Input data START

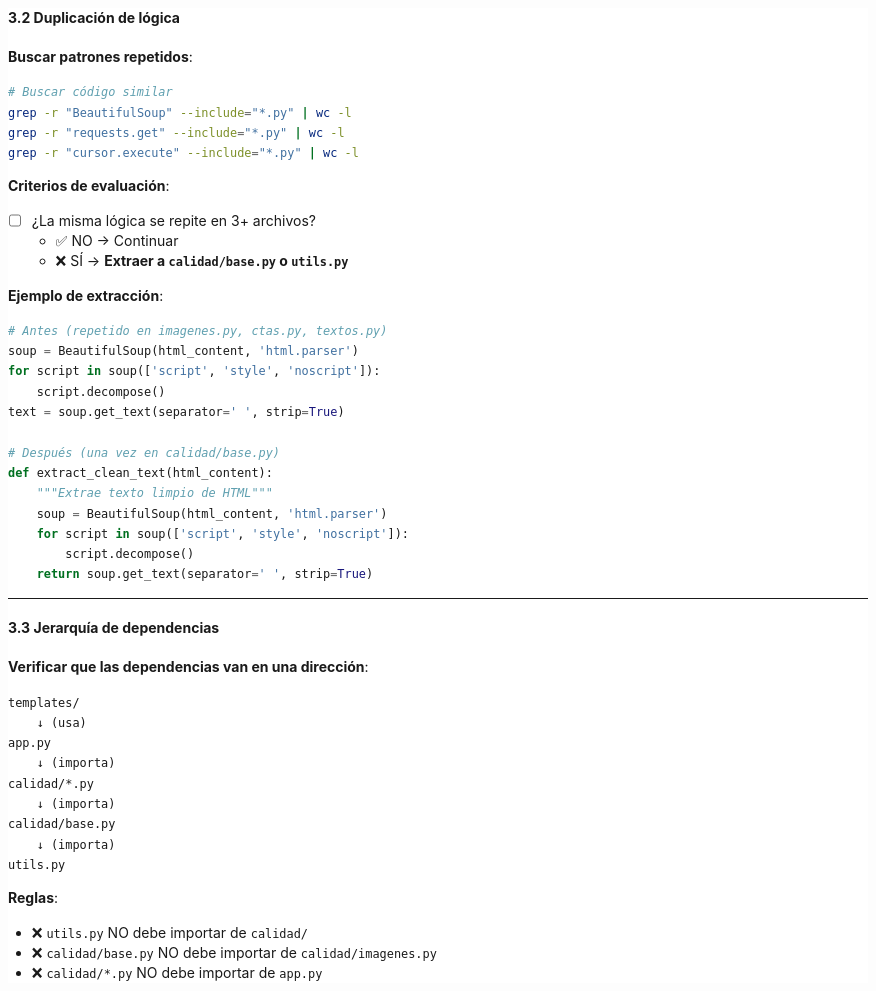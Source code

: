 
#### 3.2 Duplicación de lógica
**Buscar patrones repetidos**:

```bash
# Buscar código similar
grep -r "BeautifulSoup" --include="*.py" | wc -l
grep -r "requests.get" --include="*.py" | wc -l
grep -r "cursor.execute" --include="*.py" | wc -l
```

**Criterios de evaluación**:
- [ ] ¿La misma lógica se repite en 3+ archivos?
  - ✅ NO → Continuar
  - ❌ SÍ → **Extraer a `calidad/base.py` o `utils.py`**

**Ejemplo de extracción**:
```python
# Antes (repetido en imagenes.py, ctas.py, textos.py)
soup = BeautifulSoup(html_content, 'html.parser')
for script in soup(['script', 'style', 'noscript']):
    script.decompose()
text = soup.get_text(separator=' ', strip=True)

# Después (una vez en calidad/base.py)
def extract_clean_text(html_content):
    """Extrae texto limpio de HTML"""
    soup = BeautifulSoup(html_content, 'html.parser')
    for script in soup(['script', 'style', 'noscript']):
        script.decompose()
    return soup.get_text(separator=' ', strip=True)
```

---

#### 3.3 Jerarquía de dependencias
**Verificar que las dependencias van en una dirección**:

```
templates/
    ↓ (usa)
app.py
    ↓ (importa)
calidad/*.py
    ↓ (importa)
calidad/base.py
    ↓ (importa)
utils.py
```

**Reglas**:
- ❌ `utils.py` NO debe importar de `calidad/`
- ❌ `calidad/base.py` NO debe importar de `calidad/imagenes.py`
- ❌ `calidad/*.py` NO debe importar de `app.py`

Input data END

**Work order**
Show the lines of the records that contain the word "script".

**Response to this task**
for script in soup(['script', 'style', 'noscript']):
    script.decompose()
    for script in soup(['script', 'style', 'noscript']):
        script.decompose()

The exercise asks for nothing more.